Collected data
┄┄┄┄┄┄

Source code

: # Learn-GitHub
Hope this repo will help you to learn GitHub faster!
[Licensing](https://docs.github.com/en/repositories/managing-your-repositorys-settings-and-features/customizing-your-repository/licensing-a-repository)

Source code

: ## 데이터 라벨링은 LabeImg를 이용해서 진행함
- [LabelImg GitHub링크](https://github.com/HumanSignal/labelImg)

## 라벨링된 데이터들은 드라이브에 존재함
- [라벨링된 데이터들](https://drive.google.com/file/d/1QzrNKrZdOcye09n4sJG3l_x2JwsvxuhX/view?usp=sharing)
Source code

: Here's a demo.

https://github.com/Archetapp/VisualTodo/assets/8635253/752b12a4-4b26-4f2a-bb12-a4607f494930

┄┄┄┄┄┄

§ **Exercise objective**
When you answer, repeat each entry exactly as it appears above.

§ **Result of the exercise**
Source code

: # Learn-GitHub
Hope this repo will help you to learn GitHub faster!
[Licensing](https://docs.github.com/en/repositories/managing-your-repositorys-settings-and-features/customizing-your-repository/licensing-a-repository)

Source code

: ## 데이터 라벨링은 LabeImg를 이용해서 진행함
- [LabelImg GitHub링크](https://github.com/HumanSignal/labelImg)

## 라벨링된 데이터들은 드라이브에 존재함
- [라벨링된 데이터들](https://drive.google.com/file/d/1QzrNKrZdOcye09n4sJG3l_x2JwsvxuhX/view?usp=sharing)
Source code

: Here's a demo.

https://github.com/Archetapp/VisualTodo/assets/8635253/752b12a4-4b26-4f2a-bb12-a4607f494930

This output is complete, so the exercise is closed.